February 15, 2007

Chief protected by law?

From newsblogs.chicagotribune.com:

Is Illiniwek academic freedom?Maloney and Ponce allege that being forced to abandon the Chief would violate their freedom of speech and academic freedom.

The students portraying Chief Illiniwek have a funded scholarship and receive class credit, according to Smith.

He pointed out that, just like at any university, the Marching Illini are a music ensemble. The class is a rehearsal. And the pregame and halftime shows at athletic events represent an exhibition of the course content, like a test in academic-type classes, Smith said.


writerfella said...

Writerfella here --
It matters not, if the removal of 'Little Red' at the University of Oklahoma stands as a precedent. That was an 'office' held by the 'mascot' which had official university recognition. When it was dissolved, then 'Little Red' was no more. No longer would there be a scholarship and no university credit toward studies, and no physical existence any longer in university life. If it can be so easily ended at the University of Oklahoma, then 'Chief Illiniwek' also can be ended at the University of Illinois just as easily.
'Course, they are in the Big Ten, and OU was in the Big 8 (at the time things ended), so what it means is that it must be ended now, or the precedent set at OU becomes meaningless. The question becomes, why has not AIM attacked the 'Chief' the same as they attacked 'Little Red'? Maybe it is this: how many Native peoples are there in Illinois? There are 35 tribes in Oklahoma. How many are there in Illinois? That may be the first clue...
All Best
Russ Bates

Publia said...

I blogged about Chief Illiniwek today, too. Seems that the NCAA is right up there with repressive regimes in denying freedom and speech and freedom of expression.

The Local Crank said...

"eems that the NCAA is right up there with repressive regimes in denying freedom and speech and freedom of expression."
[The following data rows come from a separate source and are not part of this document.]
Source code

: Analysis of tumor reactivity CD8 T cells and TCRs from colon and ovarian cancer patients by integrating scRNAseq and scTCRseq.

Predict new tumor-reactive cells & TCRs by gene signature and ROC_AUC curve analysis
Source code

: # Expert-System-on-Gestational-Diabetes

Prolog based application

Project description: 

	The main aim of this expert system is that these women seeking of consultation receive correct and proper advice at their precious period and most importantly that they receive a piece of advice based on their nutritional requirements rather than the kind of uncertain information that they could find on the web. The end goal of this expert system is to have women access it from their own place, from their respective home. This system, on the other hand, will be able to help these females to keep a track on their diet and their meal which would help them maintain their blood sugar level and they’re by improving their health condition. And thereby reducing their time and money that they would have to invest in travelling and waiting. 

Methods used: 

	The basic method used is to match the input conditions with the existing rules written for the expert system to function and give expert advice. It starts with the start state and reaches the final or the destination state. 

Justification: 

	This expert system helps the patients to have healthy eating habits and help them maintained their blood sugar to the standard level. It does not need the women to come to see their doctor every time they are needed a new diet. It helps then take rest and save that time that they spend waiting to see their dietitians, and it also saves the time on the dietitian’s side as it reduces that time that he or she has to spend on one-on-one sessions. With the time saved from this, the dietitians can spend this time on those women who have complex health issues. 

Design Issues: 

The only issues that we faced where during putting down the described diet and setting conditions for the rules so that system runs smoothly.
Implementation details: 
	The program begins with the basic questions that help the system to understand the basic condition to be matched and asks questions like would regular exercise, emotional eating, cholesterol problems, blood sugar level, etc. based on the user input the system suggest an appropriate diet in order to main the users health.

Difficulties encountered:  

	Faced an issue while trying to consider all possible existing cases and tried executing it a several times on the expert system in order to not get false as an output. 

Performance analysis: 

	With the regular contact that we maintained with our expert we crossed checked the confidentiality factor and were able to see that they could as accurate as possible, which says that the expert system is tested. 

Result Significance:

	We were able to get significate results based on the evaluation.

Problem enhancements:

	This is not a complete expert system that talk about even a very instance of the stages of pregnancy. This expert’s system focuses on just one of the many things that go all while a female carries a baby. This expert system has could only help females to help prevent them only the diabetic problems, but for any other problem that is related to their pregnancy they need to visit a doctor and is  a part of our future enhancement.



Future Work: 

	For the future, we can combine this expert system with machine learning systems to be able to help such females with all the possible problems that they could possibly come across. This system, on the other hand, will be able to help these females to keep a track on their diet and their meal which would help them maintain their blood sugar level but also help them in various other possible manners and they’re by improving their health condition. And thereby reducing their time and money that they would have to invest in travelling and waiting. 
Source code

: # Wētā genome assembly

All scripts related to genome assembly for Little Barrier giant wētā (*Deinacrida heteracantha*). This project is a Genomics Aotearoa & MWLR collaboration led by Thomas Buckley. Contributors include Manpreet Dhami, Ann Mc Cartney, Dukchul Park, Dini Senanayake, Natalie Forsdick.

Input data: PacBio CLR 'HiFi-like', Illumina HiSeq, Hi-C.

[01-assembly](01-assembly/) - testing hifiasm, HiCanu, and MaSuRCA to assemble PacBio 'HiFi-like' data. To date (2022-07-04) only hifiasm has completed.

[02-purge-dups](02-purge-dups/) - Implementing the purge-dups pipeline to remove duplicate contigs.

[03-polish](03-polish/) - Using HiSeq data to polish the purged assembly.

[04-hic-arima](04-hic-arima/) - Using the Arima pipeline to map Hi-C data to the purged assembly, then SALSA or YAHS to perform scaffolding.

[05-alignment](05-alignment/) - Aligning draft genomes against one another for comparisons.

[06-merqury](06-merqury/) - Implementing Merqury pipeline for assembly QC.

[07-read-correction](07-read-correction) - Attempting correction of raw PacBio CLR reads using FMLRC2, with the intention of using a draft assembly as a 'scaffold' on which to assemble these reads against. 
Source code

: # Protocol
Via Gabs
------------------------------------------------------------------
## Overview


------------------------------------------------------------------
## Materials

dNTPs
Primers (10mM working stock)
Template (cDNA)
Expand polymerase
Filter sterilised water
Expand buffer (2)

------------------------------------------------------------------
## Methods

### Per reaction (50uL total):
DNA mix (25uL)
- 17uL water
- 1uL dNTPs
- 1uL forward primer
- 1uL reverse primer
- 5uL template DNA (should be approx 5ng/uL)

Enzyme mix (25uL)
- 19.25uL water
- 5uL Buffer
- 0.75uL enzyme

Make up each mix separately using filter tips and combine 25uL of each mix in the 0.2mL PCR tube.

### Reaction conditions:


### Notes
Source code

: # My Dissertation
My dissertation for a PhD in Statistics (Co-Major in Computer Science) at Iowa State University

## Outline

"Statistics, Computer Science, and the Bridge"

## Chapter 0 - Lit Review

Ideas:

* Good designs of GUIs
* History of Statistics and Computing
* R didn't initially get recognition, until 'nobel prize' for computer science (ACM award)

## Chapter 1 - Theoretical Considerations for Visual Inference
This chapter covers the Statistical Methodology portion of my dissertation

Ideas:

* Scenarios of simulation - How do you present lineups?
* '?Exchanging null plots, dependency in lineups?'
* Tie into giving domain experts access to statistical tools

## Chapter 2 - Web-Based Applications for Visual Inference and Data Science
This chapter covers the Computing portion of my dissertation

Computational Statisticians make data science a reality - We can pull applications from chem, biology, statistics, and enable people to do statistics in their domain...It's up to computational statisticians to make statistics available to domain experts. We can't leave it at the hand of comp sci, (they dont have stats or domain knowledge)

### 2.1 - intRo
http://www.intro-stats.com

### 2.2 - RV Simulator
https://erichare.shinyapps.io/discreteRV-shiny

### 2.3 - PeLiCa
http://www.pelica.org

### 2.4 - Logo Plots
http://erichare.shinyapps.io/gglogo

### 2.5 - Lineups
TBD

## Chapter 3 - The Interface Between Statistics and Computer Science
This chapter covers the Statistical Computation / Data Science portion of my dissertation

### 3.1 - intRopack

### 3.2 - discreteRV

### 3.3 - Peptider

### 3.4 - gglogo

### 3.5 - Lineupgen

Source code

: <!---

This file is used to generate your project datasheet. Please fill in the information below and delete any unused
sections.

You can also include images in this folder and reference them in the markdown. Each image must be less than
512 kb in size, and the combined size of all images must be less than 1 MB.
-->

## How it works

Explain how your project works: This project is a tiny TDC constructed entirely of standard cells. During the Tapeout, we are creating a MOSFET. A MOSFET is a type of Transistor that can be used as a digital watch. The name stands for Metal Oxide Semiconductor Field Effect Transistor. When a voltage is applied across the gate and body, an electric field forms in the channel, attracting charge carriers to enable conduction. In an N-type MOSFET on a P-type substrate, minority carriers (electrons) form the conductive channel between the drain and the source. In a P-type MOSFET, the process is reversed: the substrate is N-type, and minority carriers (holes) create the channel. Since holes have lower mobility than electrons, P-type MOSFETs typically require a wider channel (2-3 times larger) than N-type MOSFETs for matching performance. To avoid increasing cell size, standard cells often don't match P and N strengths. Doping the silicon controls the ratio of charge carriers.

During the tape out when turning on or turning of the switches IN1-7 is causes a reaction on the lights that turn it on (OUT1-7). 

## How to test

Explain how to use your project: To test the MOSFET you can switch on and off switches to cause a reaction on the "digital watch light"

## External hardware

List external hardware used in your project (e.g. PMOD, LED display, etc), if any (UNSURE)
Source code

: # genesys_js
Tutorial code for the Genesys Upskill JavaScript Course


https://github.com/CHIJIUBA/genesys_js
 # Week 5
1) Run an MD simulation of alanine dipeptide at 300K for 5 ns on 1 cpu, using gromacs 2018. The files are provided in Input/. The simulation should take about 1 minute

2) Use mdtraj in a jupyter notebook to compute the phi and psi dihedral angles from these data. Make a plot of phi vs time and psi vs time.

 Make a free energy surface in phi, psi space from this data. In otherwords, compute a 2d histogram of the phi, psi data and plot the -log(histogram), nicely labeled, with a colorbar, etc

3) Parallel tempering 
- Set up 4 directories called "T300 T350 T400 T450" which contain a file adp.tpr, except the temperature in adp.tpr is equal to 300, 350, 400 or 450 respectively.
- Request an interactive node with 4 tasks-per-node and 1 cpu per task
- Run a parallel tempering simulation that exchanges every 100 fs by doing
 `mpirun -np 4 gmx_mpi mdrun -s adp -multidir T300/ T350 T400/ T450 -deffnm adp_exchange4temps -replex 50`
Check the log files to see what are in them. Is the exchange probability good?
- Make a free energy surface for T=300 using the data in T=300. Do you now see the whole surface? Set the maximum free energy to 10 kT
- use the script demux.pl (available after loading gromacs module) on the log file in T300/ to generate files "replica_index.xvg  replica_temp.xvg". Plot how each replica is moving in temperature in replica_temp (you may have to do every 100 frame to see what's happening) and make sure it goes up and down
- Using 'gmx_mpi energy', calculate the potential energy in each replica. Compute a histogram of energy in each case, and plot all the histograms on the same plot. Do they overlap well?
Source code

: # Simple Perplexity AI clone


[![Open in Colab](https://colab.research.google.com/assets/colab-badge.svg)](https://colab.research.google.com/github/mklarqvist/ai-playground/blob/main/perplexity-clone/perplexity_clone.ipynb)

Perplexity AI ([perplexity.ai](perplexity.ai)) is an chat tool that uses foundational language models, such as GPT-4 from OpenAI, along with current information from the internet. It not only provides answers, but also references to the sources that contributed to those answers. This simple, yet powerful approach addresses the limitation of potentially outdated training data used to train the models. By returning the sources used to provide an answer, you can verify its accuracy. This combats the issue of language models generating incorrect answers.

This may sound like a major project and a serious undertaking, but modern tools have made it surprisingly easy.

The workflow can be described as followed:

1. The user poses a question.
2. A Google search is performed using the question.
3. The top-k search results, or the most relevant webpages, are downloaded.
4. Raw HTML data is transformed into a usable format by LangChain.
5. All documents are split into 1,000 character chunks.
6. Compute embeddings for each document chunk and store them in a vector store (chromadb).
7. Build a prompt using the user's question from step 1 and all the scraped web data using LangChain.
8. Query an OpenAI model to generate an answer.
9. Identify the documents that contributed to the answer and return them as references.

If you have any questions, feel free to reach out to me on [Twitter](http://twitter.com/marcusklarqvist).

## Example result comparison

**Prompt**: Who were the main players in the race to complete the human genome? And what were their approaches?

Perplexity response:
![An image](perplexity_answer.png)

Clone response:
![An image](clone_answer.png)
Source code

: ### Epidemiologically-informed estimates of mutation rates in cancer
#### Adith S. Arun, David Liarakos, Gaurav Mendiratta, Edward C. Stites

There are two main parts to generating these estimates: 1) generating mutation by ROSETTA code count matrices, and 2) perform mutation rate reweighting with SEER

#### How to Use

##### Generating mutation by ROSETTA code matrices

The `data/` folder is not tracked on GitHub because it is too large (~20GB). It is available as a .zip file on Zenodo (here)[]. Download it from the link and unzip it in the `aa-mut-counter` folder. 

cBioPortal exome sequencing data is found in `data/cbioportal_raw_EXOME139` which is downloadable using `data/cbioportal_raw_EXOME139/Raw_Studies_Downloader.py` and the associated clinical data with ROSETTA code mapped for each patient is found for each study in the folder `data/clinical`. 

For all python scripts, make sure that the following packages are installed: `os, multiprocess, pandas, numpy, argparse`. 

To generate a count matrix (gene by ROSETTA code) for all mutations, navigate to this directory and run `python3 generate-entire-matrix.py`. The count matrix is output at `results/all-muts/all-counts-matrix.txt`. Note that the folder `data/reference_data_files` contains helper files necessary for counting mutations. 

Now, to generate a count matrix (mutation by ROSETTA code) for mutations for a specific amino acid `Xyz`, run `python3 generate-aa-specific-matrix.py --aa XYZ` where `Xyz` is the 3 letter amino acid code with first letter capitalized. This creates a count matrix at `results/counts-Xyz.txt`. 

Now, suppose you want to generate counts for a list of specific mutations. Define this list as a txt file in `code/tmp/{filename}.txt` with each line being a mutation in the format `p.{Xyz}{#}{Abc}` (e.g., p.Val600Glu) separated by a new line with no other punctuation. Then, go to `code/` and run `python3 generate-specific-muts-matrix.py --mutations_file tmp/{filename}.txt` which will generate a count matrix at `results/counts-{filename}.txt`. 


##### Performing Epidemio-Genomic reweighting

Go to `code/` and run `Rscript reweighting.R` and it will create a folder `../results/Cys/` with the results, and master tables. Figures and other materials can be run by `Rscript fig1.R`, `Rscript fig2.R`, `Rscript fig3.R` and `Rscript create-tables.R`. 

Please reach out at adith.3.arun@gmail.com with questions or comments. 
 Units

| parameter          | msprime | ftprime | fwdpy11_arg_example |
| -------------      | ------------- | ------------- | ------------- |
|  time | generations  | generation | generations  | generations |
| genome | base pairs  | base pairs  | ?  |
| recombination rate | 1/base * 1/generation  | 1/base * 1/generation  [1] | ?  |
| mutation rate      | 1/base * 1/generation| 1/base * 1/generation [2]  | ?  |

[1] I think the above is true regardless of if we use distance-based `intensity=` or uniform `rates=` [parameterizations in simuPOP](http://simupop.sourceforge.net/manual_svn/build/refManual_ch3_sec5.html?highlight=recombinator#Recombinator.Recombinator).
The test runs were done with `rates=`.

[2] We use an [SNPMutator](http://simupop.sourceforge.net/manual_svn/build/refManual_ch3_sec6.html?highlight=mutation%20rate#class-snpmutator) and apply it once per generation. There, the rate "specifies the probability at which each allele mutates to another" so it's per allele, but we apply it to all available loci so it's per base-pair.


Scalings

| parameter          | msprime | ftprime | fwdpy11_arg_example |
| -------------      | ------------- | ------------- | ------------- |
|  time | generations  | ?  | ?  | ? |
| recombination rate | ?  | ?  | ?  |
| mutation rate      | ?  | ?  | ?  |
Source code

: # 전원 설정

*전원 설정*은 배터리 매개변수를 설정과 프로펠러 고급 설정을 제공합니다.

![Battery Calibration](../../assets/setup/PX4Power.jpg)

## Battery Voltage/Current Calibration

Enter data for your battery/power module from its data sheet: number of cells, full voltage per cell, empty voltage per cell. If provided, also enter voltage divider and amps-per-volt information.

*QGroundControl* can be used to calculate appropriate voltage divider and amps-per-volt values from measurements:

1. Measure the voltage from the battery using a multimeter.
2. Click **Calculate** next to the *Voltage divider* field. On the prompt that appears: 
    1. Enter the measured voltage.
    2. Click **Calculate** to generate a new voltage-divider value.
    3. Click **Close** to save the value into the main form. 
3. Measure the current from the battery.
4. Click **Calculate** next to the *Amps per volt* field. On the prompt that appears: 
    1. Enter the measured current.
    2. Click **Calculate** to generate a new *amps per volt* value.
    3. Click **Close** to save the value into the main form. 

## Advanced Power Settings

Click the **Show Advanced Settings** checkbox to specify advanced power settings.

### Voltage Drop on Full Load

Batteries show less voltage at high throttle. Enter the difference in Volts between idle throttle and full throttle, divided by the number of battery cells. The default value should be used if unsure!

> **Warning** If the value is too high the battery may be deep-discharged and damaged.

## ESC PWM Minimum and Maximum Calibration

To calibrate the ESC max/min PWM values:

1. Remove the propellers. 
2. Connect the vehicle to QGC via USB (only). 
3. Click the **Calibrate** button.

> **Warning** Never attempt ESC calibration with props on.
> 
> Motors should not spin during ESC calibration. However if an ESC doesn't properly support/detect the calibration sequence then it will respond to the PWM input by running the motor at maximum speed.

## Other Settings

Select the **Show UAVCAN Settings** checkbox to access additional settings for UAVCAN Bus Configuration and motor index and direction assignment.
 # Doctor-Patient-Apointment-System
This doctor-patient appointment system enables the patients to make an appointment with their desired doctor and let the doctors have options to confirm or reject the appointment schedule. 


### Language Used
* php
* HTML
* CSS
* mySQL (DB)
Say what? The NCAA is NOT the government and nobody has a constitutional right to play in bowl games. People can say or display whatever small-minded, bigoted offensive moronic stereotypical thing that happens to hop into their little heads. And I would fight for their right to do so. But universities who wish to be part of the NCAA must abide by its rules. If you work for McDonalds, do you think you have the constitutional right to wear a Burger King t-shirt to work?

Rob said...

Local Crank is correct. The NCAA sanctions aren't a free-speech issue. If a university doesn't want to abide by the NCAA's rules, it's free to opt out of the NCAA's post-season tournaments.